Re: Geeserhood .....

I remember my Dad had an old 47 studebaker, it looked like a torpedo coming down the road, then, after that he had a push button automatic Plymouth 53 model I think it was.\

GSE...There is still a gas station in the town nearest me that still pumps your gas, he's an elderly gentleman, wears a sharp uniform with a bow tie, really nice guy!

  Cam

Keep a fire burning in your eyes
Pay attention to the open sky
You never know what will be coming down

Re: Geeserhood .....

While I haven't yet reached the level of geezerhood achieved by many here, I do find myself approaching that esteemed status rapidly (although I'm sure my kids would appoint me a geezer already). Most recently I have developed a geezer habit that, I assume, is a prerequisite for entry into the club. When I get home from work, nearly the first thing I do is shed my office clothes and change into a pair of old shorts and a T Shirt. Until this year, I always changed out of my dress socks into a pair of athletic socks - Now I'm thinking.... that's an entirerly unnecessary step and only creates another pair of dirty socks. So I am now sitting here in an old pair of cut-off's,  my feet adorned in sneakers over my black mid-calf socks.

I am just getting used to this classic geezer fashion statement and since I am all alone in my cabin, there is no one to show off this stylish look to. I'm not sure that I have the intestinal fortitude to actually don this style in public and if I did, I'm sure my wife would kill me.

Rule No. 1 - If it sounds good - it is good!

Re: Geeserhood .....

Hey  GSE  We still have a full service station here in Lake City Mi.  But only from 7:00 am to 5:00 pm, then it's self serve.

 

StranSongs wrote:

There was another ad that seemed to be trying to sell a miniature submarine.
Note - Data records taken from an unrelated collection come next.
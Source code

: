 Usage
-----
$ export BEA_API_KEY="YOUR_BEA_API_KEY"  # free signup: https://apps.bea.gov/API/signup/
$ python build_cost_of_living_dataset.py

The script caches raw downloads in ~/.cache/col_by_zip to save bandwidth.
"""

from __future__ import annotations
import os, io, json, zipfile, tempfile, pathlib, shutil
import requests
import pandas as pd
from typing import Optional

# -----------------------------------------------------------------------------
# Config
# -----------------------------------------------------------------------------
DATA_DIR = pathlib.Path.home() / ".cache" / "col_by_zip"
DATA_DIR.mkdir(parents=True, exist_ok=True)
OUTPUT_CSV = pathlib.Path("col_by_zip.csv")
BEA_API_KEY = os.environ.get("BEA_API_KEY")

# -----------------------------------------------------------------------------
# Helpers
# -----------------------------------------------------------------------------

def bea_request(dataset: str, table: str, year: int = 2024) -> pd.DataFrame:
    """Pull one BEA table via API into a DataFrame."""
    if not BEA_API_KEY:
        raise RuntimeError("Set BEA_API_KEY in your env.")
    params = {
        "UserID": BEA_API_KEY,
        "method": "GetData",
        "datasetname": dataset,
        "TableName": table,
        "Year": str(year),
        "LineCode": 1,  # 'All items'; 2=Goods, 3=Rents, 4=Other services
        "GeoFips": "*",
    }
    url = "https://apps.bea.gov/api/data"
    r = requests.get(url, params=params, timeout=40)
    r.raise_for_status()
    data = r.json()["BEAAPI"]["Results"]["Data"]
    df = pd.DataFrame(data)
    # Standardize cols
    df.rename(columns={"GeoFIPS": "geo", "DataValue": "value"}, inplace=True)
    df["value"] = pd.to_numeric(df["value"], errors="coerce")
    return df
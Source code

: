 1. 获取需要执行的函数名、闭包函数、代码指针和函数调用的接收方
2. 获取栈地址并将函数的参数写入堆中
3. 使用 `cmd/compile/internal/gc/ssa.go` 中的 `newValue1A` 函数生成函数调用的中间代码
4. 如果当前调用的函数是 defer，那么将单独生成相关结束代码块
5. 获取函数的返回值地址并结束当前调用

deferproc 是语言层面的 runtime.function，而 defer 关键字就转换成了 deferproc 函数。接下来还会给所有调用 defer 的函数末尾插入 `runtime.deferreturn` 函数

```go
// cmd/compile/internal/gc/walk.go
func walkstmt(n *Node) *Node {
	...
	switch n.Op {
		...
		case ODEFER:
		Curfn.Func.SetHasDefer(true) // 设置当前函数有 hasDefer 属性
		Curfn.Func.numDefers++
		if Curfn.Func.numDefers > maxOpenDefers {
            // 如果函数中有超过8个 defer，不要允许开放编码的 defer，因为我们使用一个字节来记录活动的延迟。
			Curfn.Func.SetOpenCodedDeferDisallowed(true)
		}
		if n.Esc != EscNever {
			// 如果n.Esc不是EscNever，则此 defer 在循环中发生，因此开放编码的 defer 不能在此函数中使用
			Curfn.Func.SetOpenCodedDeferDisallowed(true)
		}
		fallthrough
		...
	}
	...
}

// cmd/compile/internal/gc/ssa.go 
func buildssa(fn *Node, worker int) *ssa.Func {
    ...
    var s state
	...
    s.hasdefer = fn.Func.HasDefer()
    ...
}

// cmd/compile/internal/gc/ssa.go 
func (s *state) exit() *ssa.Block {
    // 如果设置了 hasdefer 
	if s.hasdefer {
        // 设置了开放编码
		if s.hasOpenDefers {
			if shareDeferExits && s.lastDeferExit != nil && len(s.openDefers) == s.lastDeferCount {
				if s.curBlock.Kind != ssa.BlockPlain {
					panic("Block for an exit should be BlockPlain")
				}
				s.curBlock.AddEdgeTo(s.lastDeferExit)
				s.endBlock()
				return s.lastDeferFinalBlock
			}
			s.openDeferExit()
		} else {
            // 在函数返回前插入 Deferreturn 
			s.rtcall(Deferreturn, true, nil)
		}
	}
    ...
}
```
Little wonder that we thought kids in the States lived in a different world.

I had one of those subs, it cost two cereal box tops and 25 cents.  You put about 1 teaspoon of baking soda in the bottom set it in the water. Sinks to the bottom and then the baking soda would make a bubble, sub goes to the surface where the air bubble escapes, sub sinks.. LOL...it would surface five or six times....


   Hey   Russel   talk about coming from the poor side of town-- our running water came from a 2 inch pipe next to the sink, that ran down thru the counter-top and straight down about 3o feet . The faster you pumped the handle the sooner ya filled the sink  lol

  does any one remember heating there water with a gizmo that had a coil on one end in the water and plugged the other end in the wall?  You just had to remember to unplug before removing the coil from the water YEEEOOWWW.

  Mom always says I'm a hillbilly. And today one of the guys at work asked me if I wanted an opposum sp. .. I said --What for? He says-- to EAT!!  I said-- Jerry.. just because I eat  turtles and frogs don't mean I'll eat a opposum .   Anyone have a good recipe? lol

Ron

Re: Geeserhood .....

I can remember at school during science class the teacher took a board about 1 inch thick and the size of a text book and drove two nails into it and bent the tips in toward each other and placed a hot dog in between he then hooked up a electric chord striped both ends and attached them to the opposite posts and plugged it in the wall!! that wiener cooked in less then 10 seconds but it was a controlled demonstration and I would not recommend it without proper safety equipment smile

"Growing old is not for sissies"

Re: Geeserhood .....

Russell -

My college room mate cooked hotdogs like that, except he used forks instead of nails. 

aabb -

There are no GOOD recipes for 'possum.  They're edible and will keep you from dying of starvation, but there's no way to make them good.  Worst hillbilly recipe I've ever heard of is squirrel brain gravy.  No thank you.  A couple fellows I know love the stuff.  I'll pass. 

- Zurf

Granted B chord amnesty by King of the Mutants (Long live the king).
If it comes from the heart and you add a few beers... it'll be awesome! - Mekidsmom
When in doubt ... hats. - B.G. Dude

Re: Geeserhood .....

Russell_Harding wrote:

45 I remember 78 rpm and BT(before television) listening to the radio going on family picnics and watching the elders play sheepshead for pennies lash laroo,the cisco kid and Pancho, tom mix and the Amos and Andy show on radio and early television my dad was a tail gunner on a beer truck during prohibition lol

Yep, I remember that as well.  Oy

"I don't have pet peeves...I have whole kennels of irritation."  --Whoopi Goldberg

Re: Geeserhood .....

I remember minimum wage of $1,45 an hour.  The Catholic mass done in Latin, Gas for 25 cents.
PF Flyer sneakers with the "wedge" that could make you run faster.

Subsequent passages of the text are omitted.